__BRIEF__
Would you find each line in the entries below with the string "datatest" and copy it?

[Stored data]
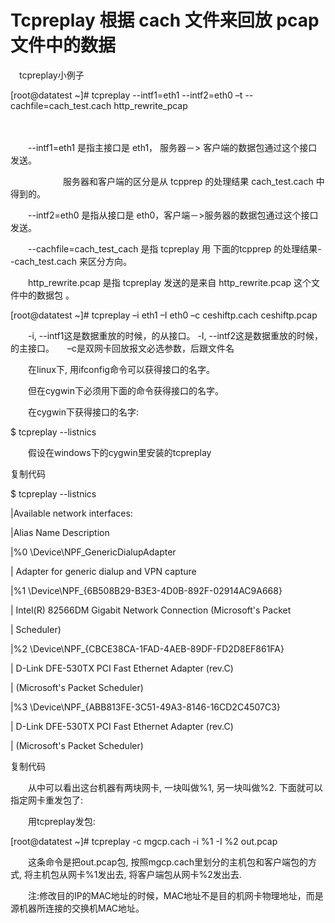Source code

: # Tcpreplay 根据 cach 文件来回放 pcap 文件中的数据

　tcpreplay小例子



\[root@datatest ~\]\#  tcpreplay --intf1=eth1 --intf2=eth0 –t --cachfile=cach\_test.cach http\_rewrite\_pcap

　　



　　--intf1=eth1 是指主接口是 eth1， 服务器－&gt; 客户端的数据包通过这个接口发送。



　　　　　　服务器和客户端的区分是从 tcpprep 的处理结果 cach\_test.cach 中得到的。

　　--intf2=eth0 是指从接口是 eth0，客户端－&gt;服务器的数据包通过这个接口发送。

　　--cachfile=cach\_test\_cach 是指 tcpreplay 用 下面的tcpprep 的处理结果--cach\_test.cach 来区分方向。

　　http\_rewrite.pcap 是指 tcpreplay 发送的是来自 http\_rewrite.pcap 这个文件中的数据包 。



 



\[root@datatest ~\]\#  tcpreplay –i eth1 –I eth0 –c ceshiftp.cach ceshiftp.pcap

 　　-i, --intf1这是数据重放的时候，的从接口。     -I, --intf2这是数据重放的时候，的主接口。　　–c是双网卡回放报文必选参数，后跟文件名



 



 



 



　　在linux下, 用ifconfig命令可以获得接口的名字。



　　但在cygwin下必须用下面的命令获得接口的名字。

　　在cygwin下获得接口的名字:



$ tcpreplay --listnics

 



　　假设在windows下的cygwin里安装的tcpreplay



复制代码

$ tcpreplay --listnics

\|Available network interfaces:

\|Alias   Name    Description

\|%0      \Device\NPF\_GenericDialupAdapter

\|        Adapter for generic dialup and VPN capture

\|%1      \Device\NPF\_{6B508B29-B3E3-4D0B-892F-02914AC9A668}

\|    Intel\(R\) 82566DM Gigabit Network Connection \(Microsoft's Packet

\|    Scheduler\)

\|%2      \Device\NPF\_{CBCE38CA-1FAD-4AEB-89DF-FD2D8EF861FA}

\|    D-Link DFE-530TX PCI Fast Ethernet Adapter \(rev.C\)

\|    \(Microsoft's Packet Scheduler\)

\|%3      \Device\NPF\_{ABB813FE-3C51-49A3-8146-16CD2C4507C3}

\|    D-Link DFE-530TX PCI Fast Ethernet Adapter \(rev.C\)

\|    \(Microsoft's Packet Scheduler\)

复制代码

 



 



 　　从中可以看出这台机器有两块网卡, 一块叫做%1, 另一块叫做%2. 下面就可以指定网卡重发包了:

　　用tcpreplay发包:



\[root@datatest ~\]\#  tcpreplay -c mgcp.cach -i %1 -I %2 out.pcap

 　　这条命令是把out.pcap包, 按照mgcp.cach里划分的主机包和客户端包的方式, 将主机包从网卡%1发出去, 将客户端包从网卡%2发出去.





　　注:修改目的IP的MAC地址的时候，MAC地址不是目的机网卡物理地址，而是源机器所连接的交换机MAC地址。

__ANSWER AREA__
\[root@datatest ~\]\#  tcpreplay --intf1=eth1 --intf2=eth0 –t --cachfile=cach\_test.cach http\_rewrite\_pcap
\[root@datatest ~\]\#  tcpreplay –i eth1 –I eth0 –c ceshiftp.cach ceshiftp.pcap
\[root@datatest ~\]\#  tcpreplay -c mgcp.cach -i %1 -I %2 out.pcap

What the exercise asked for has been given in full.